Depuis un an et demi, la CSD compte dans ses rangs une psychologue en intervision. Kathelyne, c’est son nom, nous en dit plus sur cette méthode de travail innovante qui vise à faire émerger collectivement des solutions entre professionnels.

Bonjour Kathelyne ! Peux-tu nous expliquer en quelques mots ce qu’est l’intervision ?
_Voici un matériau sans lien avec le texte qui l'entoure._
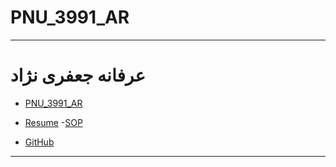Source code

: # PNU_3991_AR
---------
# عرفانه جعفری نژاد 
- [PNU_3991_AR](https://github.com/erfaneh4444/PNU_3391_AR)

- [Resume](https://github.com/erfaneh4444/resume_fa.github.io) 
-[SOP](https://github.com/erfaneh4444/SOP/)

- [GitHub](https://github.com/erfaneh4444)
------------------
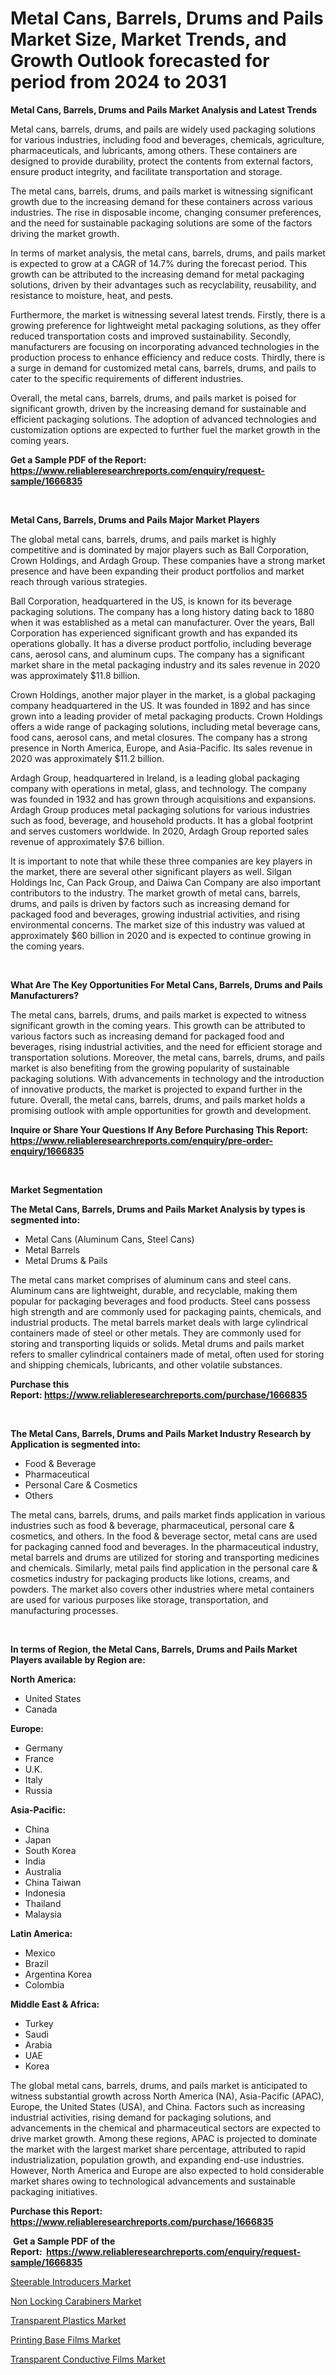 <p><h1>Metal Cans, Barrels, Drums and Pails Market Size, Market Trends, and Growth Outlook forecasted for period from 2024 to 2031</h1></p><p><strong>Metal Cans, Barrels, Drums and Pails Market Analysis and Latest Trends</strong></p>
<p><p>Metal cans, barrels, drums, and pails are widely used packaging solutions for various industries, including food and beverages, chemicals, agriculture, pharmaceuticals, and lubricants, among others. These containers are designed to provide durability, protect the contents from external factors, ensure product integrity, and facilitate transportation and storage.</p><p>The metal cans, barrels, drums, and pails market is witnessing significant growth due to the increasing demand for these containers across various industries. The rise in disposable income, changing consumer preferences, and the need for sustainable packaging solutions are some of the factors driving the market growth.</p><p>In terms of market analysis, the metal cans, barrels, drums, and pails market is expected to grow at a CAGR of 14.7% during the forecast period. This growth can be attributed to the increasing demand for metal packaging solutions, driven by their advantages such as recyclability, reusability, and resistance to moisture, heat, and pests.</p><p>Furthermore, the market is witnessing several latest trends. Firstly, there is a growing preference for lightweight metal packaging solutions, as they offer reduced transportation costs and improved sustainability. Secondly, manufacturers are focusing on incorporating advanced technologies in the production process to enhance efficiency and reduce costs. Thirdly, there is a surge in demand for customized metal cans, barrels, drums, and pails to cater to the specific requirements of different industries.</p><p>Overall, the metal cans, barrels, drums, and pails market is poised for significant growth, driven by the increasing demand for sustainable and efficient packaging solutions. The adoption of advanced technologies and customization options are expected to further fuel the market growth in the coming years.</p></p>
<p><strong>Get a Sample PDF of the Report:&nbsp; <a href="https://www.reliableresearchreports.com/enquiry/request-sample/1666835">https://www.reliableresearchreports.com/enquiry/request-sample/1666835</a></strong></p>
<p>&nbsp;</p>
<p><strong>Metal Cans, Barrels, Drums and Pails Major Market Players</strong></p>
<p><p>The global metal cans, barrels, drums, and pails market is highly competitive and is dominated by major players such as Ball Corporation, Crown Holdings, and Ardagh Group. These companies have a strong market presence and have been expanding their product portfolios and market reach through various strategies.</p><p>Ball Corporation, headquartered in the US, is known for its beverage packaging solutions. The company has a long history dating back to 1880 when it was established as a metal can manufacturer. Over the years, Ball Corporation has experienced significant growth and has expanded its operations globally. It has a diverse product portfolio, including beverage cans, aerosol cans, and aluminum cups. The company has a significant market share in the metal packaging industry and its sales revenue in 2020 was approximately $11.8 billion.</p><p>Crown Holdings, another major player in the market, is a global packaging company headquartered in the US. It was founded in 1892 and has since grown into a leading provider of metal packaging products. Crown Holdings offers a wide range of packaging solutions, including metal beverage cans, food cans, aerosol cans, and metal closures. The company has a strong presence in North America, Europe, and Asia-Pacific. Its sales revenue in 2020 was approximately $11.2 billion.</p><p>Ardagh Group, headquartered in Ireland, is a leading global packaging company with operations in metal, glass, and technology. The company was founded in 1932 and has grown through acquisitions and expansions. Ardagh Group produces metal packaging solutions for various industries such as food, beverage, and household products. It has a global footprint and serves customers worldwide. In 2020, Ardagh Group reported sales revenue of approximately $7.6 billion.</p><p>It is important to note that while these three companies are key players in the market, there are several other significant players as well. Silgan Holdings Inc, Can Pack Group, and Daiwa Can Company are also important contributors to the industry. The market growth of metal cans, barrels, drums, and pails is driven by factors such as increasing demand for packaged food and beverages, growing industrial activities, and rising environmental concerns. The market size of this industry was valued at approximately $60 billion in 2020 and is expected to continue growing in the coming years.</p></p>
<p>&nbsp;</p>
<p><strong>What Are The Key Opportunities For Metal Cans, Barrels, Drums and Pails Manufacturers?</strong></p>
<p><p>The metal cans, barrels, drums, and pails market is expected to witness significant growth in the coming years. This growth can be attributed to various factors such as increasing demand for packaged food and beverages, rising industrial activities, and the need for efficient storage and transportation solutions. Moreover, the metal cans, barrels, drums, and pails market is also benefiting from the growing popularity of sustainable packaging solutions. With advancements in technology and the introduction of innovative products, the market is projected to expand further in the future. Overall, the metal cans, barrels, drums, and pails market holds a promising outlook with ample opportunities for growth and development.</p></p>
<p><strong>Inquire or Share Your Questions If Any Before Purchasing This Report: <a href="https://www.reliableresearchreports.com/enquiry/pre-order-enquiry/1666835">https://www.reliableresearchreports.com/enquiry/pre-order-enquiry/1666835</a></strong></p>
<p>&nbsp;</p>
<p><strong>Market Segmentation</strong></p>
<p><strong>The Metal Cans, Barrels, Drums and Pails Market Analysis by types is segmented into:</strong></p>
<p><ul><li>Metal Cans (Aluminum Cans, Steel Cans)</li><li>Metal Barrels</li><li>Metal Drums & Pails</li></ul></p>
<p><p>The metal cans market comprises of aluminum cans and steel cans. Aluminum cans are lightweight, durable, and recyclable, making them popular for packaging beverages and food products. Steel cans possess high strength and are commonly used for packaging paints, chemicals, and industrial products. The metal barrels market deals with large cylindrical containers made of steel or other metals. They are commonly used for storing and transporting liquids or solids. Metal drums and pails market refers to smaller cylindrical containers made of metal, often used for storing and shipping chemicals, lubricants, and other volatile substances.</p></p>
<p><strong>Purchase this Report:&nbsp;<a href="https://www.reliableresearchreports.com/purchase/1666835">https://www.reliableresearchreports.com/purchase/1666835</a></strong></p>
<p>&nbsp;</p>
<p><strong>The Metal Cans, Barrels, Drums and Pails Market Industry Research by Application is segmented into:</strong></p>
<p><ul><li>Food & Beverage</li><li>Pharmaceutical</li><li>Personal Care & Cosmetics</li><li>Others</li></ul></p>
<p><p>The metal cans, barrels, drums, and pails market finds application in various industries such as food & beverage, pharmaceutical, personal care & cosmetics, and others. In the food & beverage sector, metal cans are used for packaging canned food and beverages. In the pharmaceutical industry, metal barrels and drums are utilized for storing and transporting medicines and chemicals. Similarly, metal pails find application in the personal care & cosmetics industry for packaging products like lotions, creams, and powders. The market also covers other industries where metal containers are used for various purposes like storage, transportation, and manufacturing processes.</p></p>
<p>&nbsp;</p>
<p><strong>In terms of Region, the Metal Cans, Barrels, Drums and Pails Market Players available by Region are:</strong></p>
<p>
    <p> <strong> North America: </strong>
        <ul>
            <li>United States</li>
            <li>Canada</li>
        </ul>
        </p> 
    <p> <strong> Europe: </strong>
        <ul>
            <li>Germany</li>
            <li>France</li>
            <li>U.K.</li>
            <li>Italy</li>
            <li>Russia</li>
        </ul>
        </p> 
    <p> <strong> Asia-Pacific: </strong>
        <ul>
            <li>China</li>
            <li>Japan</li>
            <li>South Korea</li>
            <li>India</li>
            <li>Australia</li>
            <li>China Taiwan</li>
            <li>Indonesia</li>
            <li>Thailand</li>
            <li>Malaysia</li>
        </ul>
        </p> 
    <p> <strong> Latin America: </strong>
        <ul>
            <li>Mexico</li>
            <li>Brazil</li>
            <li>Argentina Korea</li>
            <li>Colombia</li>
        </ul>
        </p> 
    <p> <strong> Middle East & Africa: </strong>
        <ul>
            <li>Turkey</li>
            <li>Saudi</li>
            <li>Arabia</li>
            <li>UAE</li>
            <li>Korea</li>
        </ul>
    </p>
    </p>
<p><p>The global metal cans, barrels, drums, and pails market is anticipated to witness substantial growth across North America (NA), Asia-Pacific (APAC), Europe, the United States (USA), and China. Factors such as increasing industrial activities, rising demand for packaging solutions, and advancements in the chemical and pharmaceutical sectors are expected to drive market growth. Among these regions, APAC is projected to dominate the market with the largest market share percentage, attributed to rapid industrialization, population growth, and expanding end-use industries. However, North America and Europe are also expected to hold considerable market shares owing to technological advancements and sustainable packaging initiatives.</p></p>
<p><strong>Purchase this Report: <a href="https://www.reliableresearchreports.com/purchase/1666835">https://www.reliableresearchreports.com/purchase/1666835</a></strong></p>
<p>&nbsp;<strong>Get a Sample PDF of the Report:&nbsp;&nbsp;<a href="https://www.reliableresearchreports.com/enquiry/request-sample/1666835">https://www.reliableresearchreports.com/enquiry/request-sample/1666835</a></strong></p>
<p><strong></strong></p>
<p><p><a href="https://issuu.com/reportprime-2/docs/steerable-introducers-market-size-2030.pptx">Steerable Introducers Market</a></p><p><a href="https://github.com/khayangel/Market-Research-Report-List-1/blob/main/non-locking-carabiners-market.md">Non Locking Carabiners Market</a></p><p><a href="https://www.linkedin.com/pulse/transparent-plastics-market-research-report-unlocks-analysis-xstbe/">Transparent Plastics Market</a></p><p><a href="https://issuu.com/reportprime-2/docs/printing-base-films-market-size-2030.pptx">Printing Base Films Market</a></p><p><a href="https://www.linkedin.com/pulse/transparent-conductive-films-market-share-amp-new-trends-analysis-rfvce/">Transparent Conductive Films Market</a></p></p>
L’intervision est une rencontre entre professionnels qui exercent le même métier. L’idée est de se dire : pour former les collègues, il n’y a pas mieux que les collègues ! Ils échangent sur une problématique commune afin de faire émerger les pistes de solution. Le but est de favoriser les échanges, d’exposer les difficultés, mais aussi de briser la solitude des métiers du domicile. Ils vont pouvoir tester de nouvelles pratiques, puis les évaluer par la suite, car l’intervision est un phénomène cyclique avec plusieurs rencontres fixées sur l’année.

Pratiquer l’intervision, c’est faire émerger de nouvelles méthodes de travail ?

Oui, nous voulons mettre en place des outils qui aideront les travailleurs dans leur quotidien. L’idée est d’aller chercher ce qui fonctionne pour l’étendre au groupe. Dans cette optique, un rapport est d’ailleurs rédigé après chaque intervision et envoyé à l’ensemble des acteurs impliqués. Le but est d’harmoniser les pratiques et de ramener de la cohérence dans les équipes. Nous avons tous besoin d’avoir des balises et de savoir comment procéder.

Et toi, quel est ton rôle durant ces intervisions ?

Mon premier rôle est de cadrer les échanges et de créer un sentiment de confiance. Je rappelle que l’on travaille dans le cadre du secret professionnel : tout ce qui est dit en intervision reste en intervision. On se met un peu à nu. Le but est de déposer les sacs de briques qu’elles portent depuis très longtemps. J’ai aussi un rôle de valorisation qui, je pense, est essentiel. Chacun, à son niveau de compétence, a quelque chose à transmettre à ses collègues. Ils ne s’en rendent pas toujours compte, donc mon rôle en tant que psychologue est aussi de leur en faire prendre conscience.

Sur quelles thématiques as-tu déjà travaillé ?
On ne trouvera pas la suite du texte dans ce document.